In my recent post “Transformation Is Always Possible” I shared the following passage from Zen Buddhist Master Thich Nhat Hanh’s book, Fear: Essential Wisdom for Getting Through the Storm:

“Sorrow, fear, and depression are like a kind of garbage. But these bits of garbage are part of real life, and we must look deeply into their nature. We can practice so as to turn these bits of garbage into flowers. We should not throw anything out. All we have to do is learn the art of composting, of transforming our garbage into flowers. In the practice of Buddhism, we see that all mental formations — including compassion, love, fear, sorrow, and despair — are organic in nature. We don’t need to be afraid of any of them, because transformation is always possible. With just a smile and mindful breathing, we can start to transform them.”

Well, my first musing this morning is about my review of November in my journal and calendar… Even though in the midst of my challenges I feel as though I am failing miserably, when I read through my journal I could see how much progress I am actually making, in working more skillfully with reactions, and in transforming negative thinking into positive thinking. And, I could see my strength, perseverance, grit, and mettle.

When I finished the review, I wrote, “I am feeling the flowers growing up out of the garbage! Even though it was still hard, November had so much goodness and it was much better than the previous three months!”

Dear reader, how was the month of November for you? Do you regularly take notes in a journal or calendar? Do you take time to reflect on your intentions, and celebrate your successes along the way?

My next musing is about how Gratitude is a potent tool for transformation… I really stepped up my gratitude practices in November, and I could really feel the results in a very tangible way. With each hardship that appeared, I consciously practiced feeling grateful for all the blessings in my life, and I came to the realization that for me, all roads lead to Gratitude!

As December begins, I intend to continue practicing the art of transformation… So my last musing for today is about my keywords for this new month. I pray that my “garbage” can be transformed into the flowers of Happiness, Holiness, Peace, and Joy! ~

~ Happiness ~ One of my current affirmations is “I am choosing to be happy, even when I feel tired or sick.”

~ Holiness ~ In this winter holiday season, I intend to look even more deeply into everything, so as to see the hidden holiness and to feel the absolute sacredness of life.

~ Peace ~ Imagining a very quiet place in nature, covered with pure white snow, I intend to generate the energy of Peace in myself and to send that energy of Peace out into the Universe.

~ Joy! ~ In his book Fear: Essential Wisdom for Getting Through the Storm, Zen Buddhist Master Thich Nhat Hanh draws this slight distinction between happiness and joy: “In the joy there’s still a little bit of excitement.
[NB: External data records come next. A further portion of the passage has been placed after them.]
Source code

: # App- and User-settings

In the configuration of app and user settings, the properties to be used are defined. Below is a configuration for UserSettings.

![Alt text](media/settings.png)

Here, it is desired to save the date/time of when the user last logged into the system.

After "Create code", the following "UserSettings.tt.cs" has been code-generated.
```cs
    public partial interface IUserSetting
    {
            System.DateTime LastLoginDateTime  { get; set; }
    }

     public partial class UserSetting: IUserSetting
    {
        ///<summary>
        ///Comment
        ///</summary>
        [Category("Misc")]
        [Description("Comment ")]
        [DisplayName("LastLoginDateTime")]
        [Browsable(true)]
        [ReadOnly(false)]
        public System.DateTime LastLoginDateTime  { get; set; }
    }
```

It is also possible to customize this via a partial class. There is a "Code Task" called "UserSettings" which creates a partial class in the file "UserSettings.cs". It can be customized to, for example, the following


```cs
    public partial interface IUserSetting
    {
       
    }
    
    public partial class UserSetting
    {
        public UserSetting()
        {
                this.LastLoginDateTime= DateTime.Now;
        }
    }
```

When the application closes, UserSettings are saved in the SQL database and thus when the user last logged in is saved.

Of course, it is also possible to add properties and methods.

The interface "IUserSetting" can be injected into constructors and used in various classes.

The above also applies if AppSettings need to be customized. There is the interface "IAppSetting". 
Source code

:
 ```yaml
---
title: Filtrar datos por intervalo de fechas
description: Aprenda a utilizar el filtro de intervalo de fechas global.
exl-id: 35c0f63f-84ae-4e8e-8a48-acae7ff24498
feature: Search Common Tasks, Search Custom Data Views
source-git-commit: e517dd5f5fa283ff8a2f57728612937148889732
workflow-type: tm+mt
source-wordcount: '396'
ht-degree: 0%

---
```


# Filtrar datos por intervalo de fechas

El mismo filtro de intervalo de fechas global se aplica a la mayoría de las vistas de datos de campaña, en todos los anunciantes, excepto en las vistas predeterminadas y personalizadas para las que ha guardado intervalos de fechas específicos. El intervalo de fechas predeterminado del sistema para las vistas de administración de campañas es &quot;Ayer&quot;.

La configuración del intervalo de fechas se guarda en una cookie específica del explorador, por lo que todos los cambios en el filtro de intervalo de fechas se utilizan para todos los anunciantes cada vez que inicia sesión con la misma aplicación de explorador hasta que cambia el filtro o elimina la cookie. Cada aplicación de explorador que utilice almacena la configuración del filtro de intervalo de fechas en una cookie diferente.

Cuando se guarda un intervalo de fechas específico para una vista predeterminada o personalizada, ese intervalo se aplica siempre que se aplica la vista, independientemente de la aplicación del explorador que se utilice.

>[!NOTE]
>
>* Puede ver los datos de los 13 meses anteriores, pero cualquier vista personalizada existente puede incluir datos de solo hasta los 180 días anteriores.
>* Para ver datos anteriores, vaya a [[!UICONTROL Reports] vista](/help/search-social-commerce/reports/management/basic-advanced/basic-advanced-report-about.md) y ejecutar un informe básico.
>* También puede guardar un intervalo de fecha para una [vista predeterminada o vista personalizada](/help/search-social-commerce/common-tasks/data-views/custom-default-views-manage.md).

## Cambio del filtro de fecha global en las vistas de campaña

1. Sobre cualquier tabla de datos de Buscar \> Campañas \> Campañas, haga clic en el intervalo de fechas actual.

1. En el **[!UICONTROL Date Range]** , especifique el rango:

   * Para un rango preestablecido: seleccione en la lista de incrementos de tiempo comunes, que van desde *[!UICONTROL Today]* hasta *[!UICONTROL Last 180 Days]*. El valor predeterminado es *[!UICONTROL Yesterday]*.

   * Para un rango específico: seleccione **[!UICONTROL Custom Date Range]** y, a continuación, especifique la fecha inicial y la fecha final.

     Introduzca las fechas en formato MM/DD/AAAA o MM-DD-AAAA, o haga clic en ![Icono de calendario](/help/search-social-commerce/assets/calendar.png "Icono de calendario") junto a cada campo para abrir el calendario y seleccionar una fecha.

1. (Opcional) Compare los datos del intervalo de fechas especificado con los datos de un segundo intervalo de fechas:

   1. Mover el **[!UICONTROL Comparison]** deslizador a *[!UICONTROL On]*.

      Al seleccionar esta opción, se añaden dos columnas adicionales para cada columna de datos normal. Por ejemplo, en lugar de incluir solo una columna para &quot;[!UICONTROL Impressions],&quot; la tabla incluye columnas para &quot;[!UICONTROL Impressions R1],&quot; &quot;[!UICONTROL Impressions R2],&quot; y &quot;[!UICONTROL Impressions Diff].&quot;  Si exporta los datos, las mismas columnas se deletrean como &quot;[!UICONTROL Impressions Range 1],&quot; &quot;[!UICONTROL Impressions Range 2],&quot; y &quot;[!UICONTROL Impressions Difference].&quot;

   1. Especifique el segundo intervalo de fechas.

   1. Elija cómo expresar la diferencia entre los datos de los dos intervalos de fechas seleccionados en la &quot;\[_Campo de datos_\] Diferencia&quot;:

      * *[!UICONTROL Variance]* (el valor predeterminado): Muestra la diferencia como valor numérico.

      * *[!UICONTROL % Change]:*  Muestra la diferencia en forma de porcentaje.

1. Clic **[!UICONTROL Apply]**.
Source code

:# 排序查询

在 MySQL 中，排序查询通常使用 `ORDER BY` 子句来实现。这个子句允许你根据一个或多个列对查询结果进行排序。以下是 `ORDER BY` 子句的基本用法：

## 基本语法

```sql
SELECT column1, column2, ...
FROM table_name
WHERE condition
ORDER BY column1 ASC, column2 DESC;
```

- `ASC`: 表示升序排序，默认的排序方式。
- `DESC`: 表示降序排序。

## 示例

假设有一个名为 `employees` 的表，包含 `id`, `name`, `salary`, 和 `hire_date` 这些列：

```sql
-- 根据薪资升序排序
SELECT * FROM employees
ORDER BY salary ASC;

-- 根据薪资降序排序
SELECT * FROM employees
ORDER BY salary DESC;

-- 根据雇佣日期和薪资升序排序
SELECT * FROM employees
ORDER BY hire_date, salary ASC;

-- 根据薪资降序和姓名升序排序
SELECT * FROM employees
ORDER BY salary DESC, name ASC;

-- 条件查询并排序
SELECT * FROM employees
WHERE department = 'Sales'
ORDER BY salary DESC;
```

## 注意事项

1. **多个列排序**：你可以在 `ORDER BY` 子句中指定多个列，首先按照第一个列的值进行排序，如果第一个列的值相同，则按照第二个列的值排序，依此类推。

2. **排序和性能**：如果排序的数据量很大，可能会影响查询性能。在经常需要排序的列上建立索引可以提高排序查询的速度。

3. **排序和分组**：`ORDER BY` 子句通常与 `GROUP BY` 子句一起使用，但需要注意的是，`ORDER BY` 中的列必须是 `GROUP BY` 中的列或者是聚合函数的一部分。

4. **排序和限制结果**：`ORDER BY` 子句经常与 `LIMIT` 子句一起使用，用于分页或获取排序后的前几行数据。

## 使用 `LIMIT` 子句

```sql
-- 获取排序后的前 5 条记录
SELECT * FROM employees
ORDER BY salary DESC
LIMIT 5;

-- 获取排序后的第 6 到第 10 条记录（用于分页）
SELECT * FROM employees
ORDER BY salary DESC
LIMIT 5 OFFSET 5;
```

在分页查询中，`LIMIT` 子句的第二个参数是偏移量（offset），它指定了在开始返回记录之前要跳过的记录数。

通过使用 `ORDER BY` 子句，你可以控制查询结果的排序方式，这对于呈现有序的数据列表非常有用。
Happiness is a more peaceful feeling, like contentment.” ~ So, in addition to choosing to be happy, I am also choosing to be joyful!

Beloved readers… May your December be Happy and Joyful!

Do you have any keywords for December?

With hope, positivity, and joy,
Sister Teja

 

Dahlia photo by S. Hermann & F. Richter on Pixabay.

 

Transformation Is Always Possible

What does the word “magic” mean to you?

One of my keywords for this month of November was Magic, and in my post “Monday Morning Musings from a Living Starbird” I wrote that I was really needing to experience some magic in my life again… What I meant by “magic” was something out of the ordinary that sparks an unusual quality of joy and fascination.

Well, many wonderful things happened this month, such as my younger son Gabe visiting us, and there was a lot to be grateful for… And yet, I still hadn’t experienced anything that felt like magic to me… until a few days ago… I was sitting at my altar singing the daily prayers, and I began crying over a deep grief in my heart… I prayed for help with the sorrow, and right then I looked down at the book I had just finished reading, Fear: Essential Wisdom for Getting Through the Storm by Zen Buddhist Master Thich Nhat Hanh, and I felt inspired to ask for guidance through the book.

Do you ever use books as tools for guidance? It is a very simple practice that you can do with any book. Just ask a question, then open to a page and let your eyes naturally fall somewhere on the page. Read that section and contemplate how it might contain some wisdom that relates to your question.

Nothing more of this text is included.